Leaving out the pictures, please retype each record exactly.

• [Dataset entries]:
━━━━

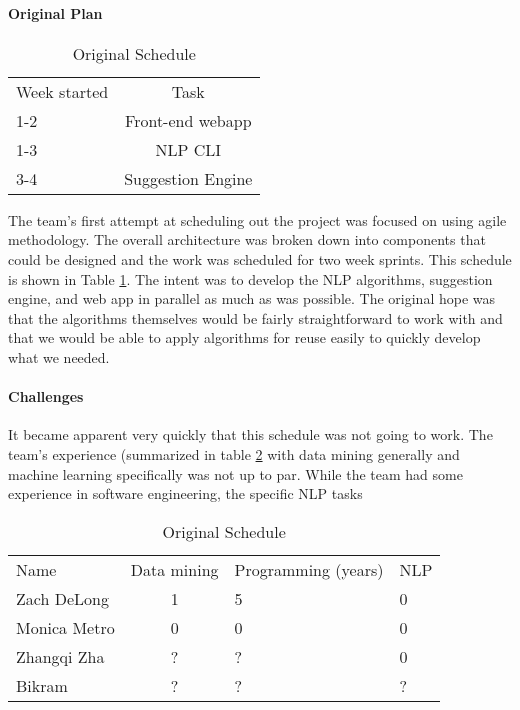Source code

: 
\paragraph{Original Plan}
\begin{table}[h]
  \caption{Original Schedule}
\begin{tabular}{ l c }
  Week started & Task \\
  1-2 & Front-end webapp  \\
  1-3 & NLP CLI  \\
  3-4 & Suggestion Engine 
\end{tabular} \label{sec:devi-from-init-pln:original-timeline}
\end{table}

The team's first attempt at scheduling out the project was focused on
using agile methodology.  
The overall architecture was broken down into components that could be
designed and the work was scheduled for two week sprints.
This schedule is shown in Table
\ref{sec:devi-from-init-pln:original-timeline}.
The intent was to develop the NLP algorithms, suggestion engine, and
web app in parallel as much as was possible.
The original hope was that the algorithms themselves would be fairly
straightforward to work with and that we would be able to apply
algorithms for reuse easily to quickly develop what we needed.

\paragraph{Challenges}
It became apparent very quickly that this schedule was not going to
work.
The team's experience (summarized in table
\ref{sec:devi-from-init-pln:skillsets} with data mining generally and
machine learning specifically was not up to par.
While the team had some experience in software engineering, the
specific NLP tasks 

\begin{table}[h]
  \caption{Original Schedule}
\begin{tabular}{ l c l l}
  Name & Data mining & Programming (years) & NLP\\
  Zach DeLong & 1 & 5 & 0 \\
  Monica Metro &  0 & 0 & 0 \\
  Zhangqi Zha & ? & ? & 0\\
  Bikram & ? & ? & ?  
\end{tabular} \label{sec:devi-from-init-pln:skillsets}
\end{table}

━━━━

• [Output of the task]:
Source code

: 
\paragraph{Original Plan}
\begin{table}[h]
  \caption{Original Schedule}
\begin{tabular}{ l c }
  Week started & Task \\
  1-2 & Front-end webapp  \\
  1-3 & NLP CLI  \\
  3-4 & Suggestion Engine 
\end{tabular} \label{sec:devi-from-init-pln:original-timeline}
\end{table}

The team's first attempt at scheduling out the project was focused on
using agile methodology.  
The overall architecture was broken down into components that could be
designed and the work was scheduled for two week sprints.
This schedule is shown in Table
\ref{sec:devi-from-init-pln:original-timeline}.
The intent was to develop the NLP algorithms, suggestion engine, and
web app in parallel as much as was possible.
The original hope was that the algorithms themselves would be fairly
straightforward to work with and that we would be able to apply
algorithms for reuse easily to quickly develop what we needed.

\paragraph{Challenges}
It became apparent very quickly that this schedule was not going to
work.
The team's experience (summarized in table
\ref{sec:devi-from-init-pln:skillsets} with data mining generally and
machine learning specifically was not up to par.
While the team had some experience in software engineering, the
specific NLP tasks 

\begin{table}[h]
  \caption{Original Schedule}
\begin{tabular}{ l c l l}
  Name & Data mining & Programming (years) & NLP\\
  Zach DeLong & 1 & 5 & 0 \\
  Monica Metro &  0 & 0 & 0 \\
  Zhangqi Zha & ? & ? & 0\\
  Bikram & ? & ? & ?  
\end{tabular} \label{sec:devi-from-init-pln:skillsets}
\end{table}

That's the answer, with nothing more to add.